Implications for agencies
Agencies are uniquely positioned in this shift because they already sit at the center of advertising fragmentation. While they may not own every platform, they manage the handoffs between them. In effect, agencies already function as orchestration layers, just with too much manual effort.
MCP allows agencies to formalize and scale this role. The competitive edge will come from designing better workflow logic: embedding client context into execution, defining approval paths, setting agent permissions, and ensuring human talent focuses on strategy, judgment, and exception handling rather than coordination-heavy work.
Exhibit 2 illustrates how MCP is reshaping agency value, shifting the role from manual execution and coordination to orchestrating intelligent, context-driven workflows across platforms.

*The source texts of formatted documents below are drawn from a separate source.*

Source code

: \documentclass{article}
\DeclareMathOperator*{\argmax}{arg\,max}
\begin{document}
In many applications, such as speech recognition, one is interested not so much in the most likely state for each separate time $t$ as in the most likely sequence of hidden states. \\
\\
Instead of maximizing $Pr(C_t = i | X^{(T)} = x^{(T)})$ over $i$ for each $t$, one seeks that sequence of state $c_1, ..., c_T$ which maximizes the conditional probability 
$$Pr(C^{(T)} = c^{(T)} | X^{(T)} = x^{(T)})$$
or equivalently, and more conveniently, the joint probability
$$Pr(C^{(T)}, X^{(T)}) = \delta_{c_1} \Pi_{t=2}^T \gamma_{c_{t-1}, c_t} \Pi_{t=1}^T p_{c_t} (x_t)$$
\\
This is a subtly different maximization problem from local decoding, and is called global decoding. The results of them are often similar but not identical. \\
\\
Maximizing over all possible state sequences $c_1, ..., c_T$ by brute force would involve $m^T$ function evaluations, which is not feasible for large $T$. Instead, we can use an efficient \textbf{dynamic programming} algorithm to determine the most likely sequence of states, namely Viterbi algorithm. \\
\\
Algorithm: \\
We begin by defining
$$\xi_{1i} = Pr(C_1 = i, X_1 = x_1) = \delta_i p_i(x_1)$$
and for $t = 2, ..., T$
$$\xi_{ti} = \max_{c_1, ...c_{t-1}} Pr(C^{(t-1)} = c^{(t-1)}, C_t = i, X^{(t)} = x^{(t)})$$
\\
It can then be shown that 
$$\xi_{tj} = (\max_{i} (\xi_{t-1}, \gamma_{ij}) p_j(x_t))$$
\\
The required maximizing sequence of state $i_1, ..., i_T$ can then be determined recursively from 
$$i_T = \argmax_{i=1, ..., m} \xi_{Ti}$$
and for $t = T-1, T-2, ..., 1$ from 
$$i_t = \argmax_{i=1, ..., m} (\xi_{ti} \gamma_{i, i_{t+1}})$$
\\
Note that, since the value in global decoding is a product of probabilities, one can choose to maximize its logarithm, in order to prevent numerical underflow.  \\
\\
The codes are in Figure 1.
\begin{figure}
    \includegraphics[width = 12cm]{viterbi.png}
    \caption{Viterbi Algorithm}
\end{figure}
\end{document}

This is a strategic opportunity for agencies. If MCP adoption grows, the competitive edge will not come from simply using more AI tools. It will come from designing better operating logic around them. The winners are likely to be agencies that can connect context, governance, and execution more intelligently than their peers.
Implications for AdTech platforms
For Advertising Technology (AdTech) platforms, MCP changes the strategic question from How do we add AI features? to How do we become usable within agentic workflows?
Historically, platforms competed on data, algorithms, inventory access, workflow depth, and user experience. Those dimensions still matter. But as agents begin interacting across systems, another factor becomes more important: how easily and safely a platform can expose its capabilities to external orchestration layers.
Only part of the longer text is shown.